WORK ITEM
Find every line below with the string "caption" and pick it out.
════════════════════
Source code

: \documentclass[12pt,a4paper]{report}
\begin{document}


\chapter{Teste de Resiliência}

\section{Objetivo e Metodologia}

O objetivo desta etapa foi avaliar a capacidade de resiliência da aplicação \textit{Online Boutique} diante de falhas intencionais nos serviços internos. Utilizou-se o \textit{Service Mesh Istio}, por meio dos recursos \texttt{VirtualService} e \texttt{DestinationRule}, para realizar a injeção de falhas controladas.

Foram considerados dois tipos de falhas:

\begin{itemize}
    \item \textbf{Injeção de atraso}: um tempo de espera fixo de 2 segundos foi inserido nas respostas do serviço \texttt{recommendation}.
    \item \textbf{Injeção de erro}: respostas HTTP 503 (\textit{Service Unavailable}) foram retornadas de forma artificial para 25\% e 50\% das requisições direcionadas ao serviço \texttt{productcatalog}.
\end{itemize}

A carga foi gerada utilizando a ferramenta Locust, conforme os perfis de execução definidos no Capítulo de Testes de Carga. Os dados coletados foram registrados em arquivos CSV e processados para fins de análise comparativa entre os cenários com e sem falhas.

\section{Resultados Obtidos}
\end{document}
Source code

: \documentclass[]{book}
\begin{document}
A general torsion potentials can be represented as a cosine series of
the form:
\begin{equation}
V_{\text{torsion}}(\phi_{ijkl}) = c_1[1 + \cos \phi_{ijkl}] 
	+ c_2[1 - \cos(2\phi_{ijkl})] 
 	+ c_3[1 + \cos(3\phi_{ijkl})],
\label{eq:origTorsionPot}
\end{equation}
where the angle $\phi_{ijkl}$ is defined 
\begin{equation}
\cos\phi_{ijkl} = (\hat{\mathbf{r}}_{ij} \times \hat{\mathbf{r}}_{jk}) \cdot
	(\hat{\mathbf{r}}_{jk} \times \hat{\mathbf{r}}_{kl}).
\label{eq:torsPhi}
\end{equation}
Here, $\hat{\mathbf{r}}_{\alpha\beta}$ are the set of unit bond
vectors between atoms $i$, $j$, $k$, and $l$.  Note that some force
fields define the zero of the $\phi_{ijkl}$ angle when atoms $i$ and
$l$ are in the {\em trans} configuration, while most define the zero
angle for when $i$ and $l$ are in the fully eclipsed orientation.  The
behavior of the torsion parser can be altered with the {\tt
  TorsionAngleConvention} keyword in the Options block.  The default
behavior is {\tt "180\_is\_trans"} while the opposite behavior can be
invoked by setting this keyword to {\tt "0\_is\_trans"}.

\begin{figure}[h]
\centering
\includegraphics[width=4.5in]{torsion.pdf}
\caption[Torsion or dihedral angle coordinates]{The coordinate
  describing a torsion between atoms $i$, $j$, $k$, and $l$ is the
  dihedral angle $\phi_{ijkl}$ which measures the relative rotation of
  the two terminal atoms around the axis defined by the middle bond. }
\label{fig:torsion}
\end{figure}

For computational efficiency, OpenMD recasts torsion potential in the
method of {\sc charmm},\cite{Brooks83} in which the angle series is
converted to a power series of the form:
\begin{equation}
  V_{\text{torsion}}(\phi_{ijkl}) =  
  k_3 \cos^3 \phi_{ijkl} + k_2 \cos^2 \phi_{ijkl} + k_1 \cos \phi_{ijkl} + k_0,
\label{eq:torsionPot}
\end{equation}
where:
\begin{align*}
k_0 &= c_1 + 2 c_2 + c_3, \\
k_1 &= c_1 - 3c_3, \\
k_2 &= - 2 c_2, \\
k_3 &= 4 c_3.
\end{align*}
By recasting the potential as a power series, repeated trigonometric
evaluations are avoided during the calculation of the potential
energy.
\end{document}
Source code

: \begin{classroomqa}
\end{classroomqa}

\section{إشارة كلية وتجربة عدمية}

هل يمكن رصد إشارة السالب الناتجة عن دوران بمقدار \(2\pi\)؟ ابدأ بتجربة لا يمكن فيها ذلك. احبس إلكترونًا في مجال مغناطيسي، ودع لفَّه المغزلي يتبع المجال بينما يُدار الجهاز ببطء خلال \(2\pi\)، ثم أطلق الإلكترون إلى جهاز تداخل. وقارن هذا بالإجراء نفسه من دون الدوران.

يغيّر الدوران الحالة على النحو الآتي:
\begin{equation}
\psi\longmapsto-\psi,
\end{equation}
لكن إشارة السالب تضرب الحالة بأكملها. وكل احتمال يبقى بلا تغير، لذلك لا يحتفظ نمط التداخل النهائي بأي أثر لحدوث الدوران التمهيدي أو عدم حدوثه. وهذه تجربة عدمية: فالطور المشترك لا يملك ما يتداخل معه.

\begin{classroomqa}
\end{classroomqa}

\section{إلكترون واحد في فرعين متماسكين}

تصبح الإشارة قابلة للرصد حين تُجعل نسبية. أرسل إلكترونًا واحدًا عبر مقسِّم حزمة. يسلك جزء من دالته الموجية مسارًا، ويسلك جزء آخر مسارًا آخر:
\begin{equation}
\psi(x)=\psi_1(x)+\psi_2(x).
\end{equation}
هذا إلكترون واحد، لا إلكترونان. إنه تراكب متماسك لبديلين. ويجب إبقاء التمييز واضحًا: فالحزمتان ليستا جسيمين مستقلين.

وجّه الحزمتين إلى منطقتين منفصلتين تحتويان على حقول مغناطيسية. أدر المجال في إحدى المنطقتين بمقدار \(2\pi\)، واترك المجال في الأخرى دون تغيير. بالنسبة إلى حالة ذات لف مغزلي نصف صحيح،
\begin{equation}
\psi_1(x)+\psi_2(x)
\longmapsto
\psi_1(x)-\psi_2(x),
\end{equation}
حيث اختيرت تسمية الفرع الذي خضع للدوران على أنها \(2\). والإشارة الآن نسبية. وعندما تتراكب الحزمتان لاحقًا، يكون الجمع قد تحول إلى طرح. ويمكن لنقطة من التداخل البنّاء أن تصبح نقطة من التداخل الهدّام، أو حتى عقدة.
════════════════════
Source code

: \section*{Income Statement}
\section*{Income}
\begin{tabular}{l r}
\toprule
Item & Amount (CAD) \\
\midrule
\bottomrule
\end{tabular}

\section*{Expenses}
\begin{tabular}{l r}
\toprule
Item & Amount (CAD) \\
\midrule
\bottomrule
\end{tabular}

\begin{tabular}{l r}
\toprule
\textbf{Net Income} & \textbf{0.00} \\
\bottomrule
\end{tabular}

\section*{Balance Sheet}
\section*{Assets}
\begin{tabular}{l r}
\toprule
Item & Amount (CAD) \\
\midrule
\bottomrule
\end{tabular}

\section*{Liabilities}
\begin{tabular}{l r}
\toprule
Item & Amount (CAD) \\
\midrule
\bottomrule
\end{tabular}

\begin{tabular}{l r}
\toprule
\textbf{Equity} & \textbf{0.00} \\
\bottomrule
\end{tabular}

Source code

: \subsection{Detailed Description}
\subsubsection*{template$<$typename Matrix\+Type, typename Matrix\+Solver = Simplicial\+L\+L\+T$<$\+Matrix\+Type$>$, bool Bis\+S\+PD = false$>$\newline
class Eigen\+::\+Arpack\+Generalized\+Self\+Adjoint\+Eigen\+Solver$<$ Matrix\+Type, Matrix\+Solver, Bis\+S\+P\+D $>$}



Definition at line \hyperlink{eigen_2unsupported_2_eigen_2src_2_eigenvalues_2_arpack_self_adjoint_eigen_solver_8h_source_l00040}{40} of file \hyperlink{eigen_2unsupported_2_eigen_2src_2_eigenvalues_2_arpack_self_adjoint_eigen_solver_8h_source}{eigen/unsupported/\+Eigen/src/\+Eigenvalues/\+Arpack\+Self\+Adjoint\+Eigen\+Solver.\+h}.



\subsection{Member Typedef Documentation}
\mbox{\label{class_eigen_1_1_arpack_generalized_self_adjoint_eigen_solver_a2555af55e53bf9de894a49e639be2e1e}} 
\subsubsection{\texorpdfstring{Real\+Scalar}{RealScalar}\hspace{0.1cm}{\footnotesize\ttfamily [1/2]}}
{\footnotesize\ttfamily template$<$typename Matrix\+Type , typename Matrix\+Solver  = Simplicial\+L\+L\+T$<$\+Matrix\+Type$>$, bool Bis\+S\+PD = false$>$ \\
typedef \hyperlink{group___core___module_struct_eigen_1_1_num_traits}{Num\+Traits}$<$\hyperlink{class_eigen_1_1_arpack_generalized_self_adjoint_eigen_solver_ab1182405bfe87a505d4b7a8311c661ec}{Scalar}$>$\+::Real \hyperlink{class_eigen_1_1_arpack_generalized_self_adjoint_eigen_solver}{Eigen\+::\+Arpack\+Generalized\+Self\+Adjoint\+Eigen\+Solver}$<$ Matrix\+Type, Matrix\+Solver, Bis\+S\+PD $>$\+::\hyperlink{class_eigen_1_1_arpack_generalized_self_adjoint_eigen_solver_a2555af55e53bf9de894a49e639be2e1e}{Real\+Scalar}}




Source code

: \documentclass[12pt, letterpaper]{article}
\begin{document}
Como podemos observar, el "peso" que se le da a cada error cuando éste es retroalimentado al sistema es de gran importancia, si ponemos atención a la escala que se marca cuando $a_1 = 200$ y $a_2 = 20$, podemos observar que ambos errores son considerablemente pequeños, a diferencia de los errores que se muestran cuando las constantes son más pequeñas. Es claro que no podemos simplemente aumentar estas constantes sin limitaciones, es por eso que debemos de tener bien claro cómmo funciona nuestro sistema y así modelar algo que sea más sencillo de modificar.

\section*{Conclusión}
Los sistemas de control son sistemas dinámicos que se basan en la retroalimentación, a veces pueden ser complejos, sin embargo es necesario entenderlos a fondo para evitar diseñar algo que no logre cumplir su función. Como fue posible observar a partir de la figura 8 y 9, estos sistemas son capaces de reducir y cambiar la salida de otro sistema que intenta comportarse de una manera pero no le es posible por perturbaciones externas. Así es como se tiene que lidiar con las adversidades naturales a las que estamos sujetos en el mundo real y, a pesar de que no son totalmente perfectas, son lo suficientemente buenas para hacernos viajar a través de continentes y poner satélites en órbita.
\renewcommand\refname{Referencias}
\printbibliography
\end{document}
════════════════════
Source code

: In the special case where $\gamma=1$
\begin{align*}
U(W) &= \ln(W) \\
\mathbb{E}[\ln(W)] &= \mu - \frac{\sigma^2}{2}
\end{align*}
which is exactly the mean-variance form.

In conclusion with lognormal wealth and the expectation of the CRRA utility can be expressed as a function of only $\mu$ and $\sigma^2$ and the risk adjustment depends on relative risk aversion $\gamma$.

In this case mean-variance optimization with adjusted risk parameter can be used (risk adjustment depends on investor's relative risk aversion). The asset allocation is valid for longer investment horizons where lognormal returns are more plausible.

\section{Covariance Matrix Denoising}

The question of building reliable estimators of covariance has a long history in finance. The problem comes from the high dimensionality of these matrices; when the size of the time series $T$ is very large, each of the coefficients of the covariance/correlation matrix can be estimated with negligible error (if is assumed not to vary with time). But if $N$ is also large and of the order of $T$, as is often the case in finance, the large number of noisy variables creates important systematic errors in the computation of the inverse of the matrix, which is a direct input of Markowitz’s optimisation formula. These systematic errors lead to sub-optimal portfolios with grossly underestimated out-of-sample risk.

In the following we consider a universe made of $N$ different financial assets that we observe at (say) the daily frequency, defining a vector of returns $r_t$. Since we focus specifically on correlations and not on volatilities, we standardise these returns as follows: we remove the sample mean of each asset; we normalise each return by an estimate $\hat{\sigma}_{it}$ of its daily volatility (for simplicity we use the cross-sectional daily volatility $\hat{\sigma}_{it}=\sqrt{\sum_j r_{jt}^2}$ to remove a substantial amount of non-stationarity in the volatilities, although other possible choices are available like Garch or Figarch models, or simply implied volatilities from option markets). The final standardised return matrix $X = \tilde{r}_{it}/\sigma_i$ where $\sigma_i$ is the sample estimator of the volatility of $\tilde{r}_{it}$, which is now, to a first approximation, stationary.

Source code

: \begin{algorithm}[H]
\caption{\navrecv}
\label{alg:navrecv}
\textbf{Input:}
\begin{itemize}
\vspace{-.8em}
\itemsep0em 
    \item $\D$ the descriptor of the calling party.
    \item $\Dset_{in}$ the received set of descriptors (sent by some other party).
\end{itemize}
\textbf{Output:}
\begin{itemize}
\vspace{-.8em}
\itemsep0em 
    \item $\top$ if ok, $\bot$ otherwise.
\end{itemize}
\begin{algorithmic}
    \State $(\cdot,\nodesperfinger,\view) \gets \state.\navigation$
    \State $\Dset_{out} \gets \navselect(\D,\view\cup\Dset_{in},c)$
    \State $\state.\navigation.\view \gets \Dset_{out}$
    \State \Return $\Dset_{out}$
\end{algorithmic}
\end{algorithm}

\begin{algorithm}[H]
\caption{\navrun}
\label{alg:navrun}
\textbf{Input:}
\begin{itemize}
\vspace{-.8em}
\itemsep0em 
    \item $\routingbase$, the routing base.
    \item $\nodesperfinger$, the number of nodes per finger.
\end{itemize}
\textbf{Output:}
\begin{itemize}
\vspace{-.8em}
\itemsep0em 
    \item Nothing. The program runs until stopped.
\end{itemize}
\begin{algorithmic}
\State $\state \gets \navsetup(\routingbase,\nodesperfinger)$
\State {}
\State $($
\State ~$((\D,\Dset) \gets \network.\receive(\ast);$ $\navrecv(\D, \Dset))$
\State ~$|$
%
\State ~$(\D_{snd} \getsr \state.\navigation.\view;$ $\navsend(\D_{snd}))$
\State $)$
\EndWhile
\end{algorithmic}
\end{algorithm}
════════════════════
RESULT
\caption[Torsion or dihedral angle coordinates]{The coordinate
\caption{\navrecv}
\caption{\navrun}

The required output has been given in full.